The Last Schoolhouse

When a handful of senior citizens revisit the school they attended years ago, they become children again

There aren't many people around Wilton anymore who know who Miss Post was. But Nancy Cole does, and Sister Mary Jane Card, and Julia Monroe and Everett "Evy" Hurlbut, Jr., and my big brother Duba, and a few others like them. How could they forget? She was just about the most important person in town back then.

"Back then" was the 1930s, and Miss Post was the teacher of the Hurlbutt Street School, Wilton's last one-room schoolhouse. To write "the" teacher seems slightly absurd nowadays, especially in the context of Wilton, a leafy suburb in southwestern Connecticut with a 3,845-student school system that employs more than 300 teachers, aides, guidance counselors and other specialists. Yet only yesterday this was a tiny farm community with winding dirt roads where the kids walked to one-room schoolhouses.

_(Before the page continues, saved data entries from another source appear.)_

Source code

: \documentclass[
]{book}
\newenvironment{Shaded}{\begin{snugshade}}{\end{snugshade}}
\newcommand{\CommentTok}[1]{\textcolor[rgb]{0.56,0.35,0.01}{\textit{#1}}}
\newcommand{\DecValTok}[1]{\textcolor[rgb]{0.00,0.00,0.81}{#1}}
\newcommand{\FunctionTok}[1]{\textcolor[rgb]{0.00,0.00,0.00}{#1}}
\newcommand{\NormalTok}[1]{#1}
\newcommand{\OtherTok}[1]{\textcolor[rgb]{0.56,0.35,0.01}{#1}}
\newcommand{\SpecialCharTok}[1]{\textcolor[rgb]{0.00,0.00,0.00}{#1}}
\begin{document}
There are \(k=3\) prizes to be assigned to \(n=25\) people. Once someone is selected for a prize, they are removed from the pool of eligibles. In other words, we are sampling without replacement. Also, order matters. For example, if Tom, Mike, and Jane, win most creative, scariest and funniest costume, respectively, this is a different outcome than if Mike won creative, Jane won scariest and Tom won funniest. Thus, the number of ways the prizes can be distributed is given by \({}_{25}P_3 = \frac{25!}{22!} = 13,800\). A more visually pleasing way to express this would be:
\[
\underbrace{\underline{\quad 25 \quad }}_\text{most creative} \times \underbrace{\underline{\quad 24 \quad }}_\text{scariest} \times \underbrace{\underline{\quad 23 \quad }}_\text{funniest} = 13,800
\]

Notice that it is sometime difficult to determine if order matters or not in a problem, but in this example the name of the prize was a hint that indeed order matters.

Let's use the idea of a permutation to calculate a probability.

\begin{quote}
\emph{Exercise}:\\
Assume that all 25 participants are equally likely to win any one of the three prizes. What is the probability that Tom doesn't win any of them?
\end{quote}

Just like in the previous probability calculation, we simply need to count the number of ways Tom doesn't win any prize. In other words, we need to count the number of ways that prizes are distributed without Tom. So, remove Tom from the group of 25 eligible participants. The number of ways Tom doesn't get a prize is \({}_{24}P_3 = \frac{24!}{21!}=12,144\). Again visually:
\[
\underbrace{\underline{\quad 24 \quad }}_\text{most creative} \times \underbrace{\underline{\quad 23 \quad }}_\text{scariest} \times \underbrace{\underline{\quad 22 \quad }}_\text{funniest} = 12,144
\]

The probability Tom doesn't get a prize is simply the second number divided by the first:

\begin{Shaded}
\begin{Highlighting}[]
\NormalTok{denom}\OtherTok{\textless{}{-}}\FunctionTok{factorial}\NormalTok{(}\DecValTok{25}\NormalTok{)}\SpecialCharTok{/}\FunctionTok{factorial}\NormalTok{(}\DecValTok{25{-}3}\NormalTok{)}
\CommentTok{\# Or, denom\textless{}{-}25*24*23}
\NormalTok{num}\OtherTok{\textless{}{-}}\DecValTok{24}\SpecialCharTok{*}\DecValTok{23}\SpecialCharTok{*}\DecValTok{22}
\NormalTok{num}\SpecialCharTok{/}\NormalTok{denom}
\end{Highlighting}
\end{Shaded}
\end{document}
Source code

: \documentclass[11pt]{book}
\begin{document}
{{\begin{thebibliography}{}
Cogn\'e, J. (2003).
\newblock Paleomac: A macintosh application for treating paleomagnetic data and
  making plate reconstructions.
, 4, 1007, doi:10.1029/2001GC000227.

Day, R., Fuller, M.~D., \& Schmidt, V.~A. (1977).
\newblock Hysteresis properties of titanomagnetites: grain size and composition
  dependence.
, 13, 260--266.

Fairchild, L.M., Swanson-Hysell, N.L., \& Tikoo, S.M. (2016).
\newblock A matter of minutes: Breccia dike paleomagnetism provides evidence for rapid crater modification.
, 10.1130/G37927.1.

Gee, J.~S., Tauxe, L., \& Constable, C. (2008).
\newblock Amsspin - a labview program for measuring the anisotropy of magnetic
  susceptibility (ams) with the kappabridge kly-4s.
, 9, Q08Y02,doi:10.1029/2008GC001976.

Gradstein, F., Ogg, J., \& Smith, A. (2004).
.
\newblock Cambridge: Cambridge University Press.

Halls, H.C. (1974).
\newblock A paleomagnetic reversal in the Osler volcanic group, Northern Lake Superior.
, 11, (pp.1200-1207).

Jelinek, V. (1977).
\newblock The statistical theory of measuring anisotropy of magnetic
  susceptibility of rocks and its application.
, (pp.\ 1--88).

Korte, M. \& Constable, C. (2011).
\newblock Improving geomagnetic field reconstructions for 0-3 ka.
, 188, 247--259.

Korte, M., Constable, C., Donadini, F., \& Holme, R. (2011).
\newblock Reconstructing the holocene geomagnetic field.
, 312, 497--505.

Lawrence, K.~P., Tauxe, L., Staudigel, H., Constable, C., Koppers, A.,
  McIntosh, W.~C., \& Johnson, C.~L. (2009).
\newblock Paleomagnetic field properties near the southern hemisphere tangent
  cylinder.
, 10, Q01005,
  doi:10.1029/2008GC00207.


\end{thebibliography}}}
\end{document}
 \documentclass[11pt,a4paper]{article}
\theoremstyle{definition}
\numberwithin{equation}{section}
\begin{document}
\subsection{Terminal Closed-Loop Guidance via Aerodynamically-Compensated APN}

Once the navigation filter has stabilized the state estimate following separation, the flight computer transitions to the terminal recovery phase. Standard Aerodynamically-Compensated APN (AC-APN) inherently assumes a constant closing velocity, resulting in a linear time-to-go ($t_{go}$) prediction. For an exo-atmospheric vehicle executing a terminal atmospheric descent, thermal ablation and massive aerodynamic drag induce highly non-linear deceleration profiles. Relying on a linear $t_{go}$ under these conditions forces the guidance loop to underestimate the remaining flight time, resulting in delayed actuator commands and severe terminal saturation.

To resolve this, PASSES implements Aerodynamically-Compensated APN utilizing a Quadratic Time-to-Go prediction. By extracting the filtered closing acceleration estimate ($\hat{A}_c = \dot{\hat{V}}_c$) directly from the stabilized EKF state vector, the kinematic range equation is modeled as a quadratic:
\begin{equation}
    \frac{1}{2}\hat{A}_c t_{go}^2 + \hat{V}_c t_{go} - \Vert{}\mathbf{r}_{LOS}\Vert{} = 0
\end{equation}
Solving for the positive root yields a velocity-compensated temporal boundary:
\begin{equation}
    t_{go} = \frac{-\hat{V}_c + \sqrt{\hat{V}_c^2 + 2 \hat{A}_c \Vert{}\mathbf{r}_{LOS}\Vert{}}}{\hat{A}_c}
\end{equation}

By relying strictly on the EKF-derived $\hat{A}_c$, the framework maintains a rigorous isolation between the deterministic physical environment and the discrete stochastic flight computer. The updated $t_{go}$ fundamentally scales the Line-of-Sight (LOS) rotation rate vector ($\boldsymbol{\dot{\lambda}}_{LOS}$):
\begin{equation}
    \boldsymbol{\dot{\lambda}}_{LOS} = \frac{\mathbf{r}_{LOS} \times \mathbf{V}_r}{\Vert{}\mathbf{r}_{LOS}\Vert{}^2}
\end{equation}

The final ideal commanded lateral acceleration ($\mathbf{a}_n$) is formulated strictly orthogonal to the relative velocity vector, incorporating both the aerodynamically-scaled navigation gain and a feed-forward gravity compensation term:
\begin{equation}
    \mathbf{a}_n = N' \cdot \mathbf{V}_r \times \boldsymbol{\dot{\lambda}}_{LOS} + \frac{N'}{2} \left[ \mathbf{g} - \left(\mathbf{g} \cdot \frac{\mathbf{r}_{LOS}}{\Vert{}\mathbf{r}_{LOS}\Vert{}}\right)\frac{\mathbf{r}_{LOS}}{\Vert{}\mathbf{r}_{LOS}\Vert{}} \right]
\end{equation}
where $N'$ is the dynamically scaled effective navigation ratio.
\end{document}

It is a reminder of how much the United States has changed, and how astonishingly fast, to meet with some of those now rather more elderly kids, as I did the other day, in the Hurlbutt Street School. Built in 1834, it is still standing as a museum not much more than a stone's throw from the big white house on Sharp Hill Road where I was born.

The fall of 1934 was Duba's first year in school and the very last one before Wilton finished consolidating its entire educational system into the big brick, steel and concrete Center School, which was served by a brand-new bus company operated by John Disbrow, who doubled as the town's fire chief. Duba had only a year in the little schoolhouse, Nancy Cole had three and Mary Jane Card had seven, but Julia Monroe and Evy Hurlbut went through all eight grades there. Whether it was one year or eight, everyone who was lucky enough to have had Miss Post as a teacher remembers her vividly.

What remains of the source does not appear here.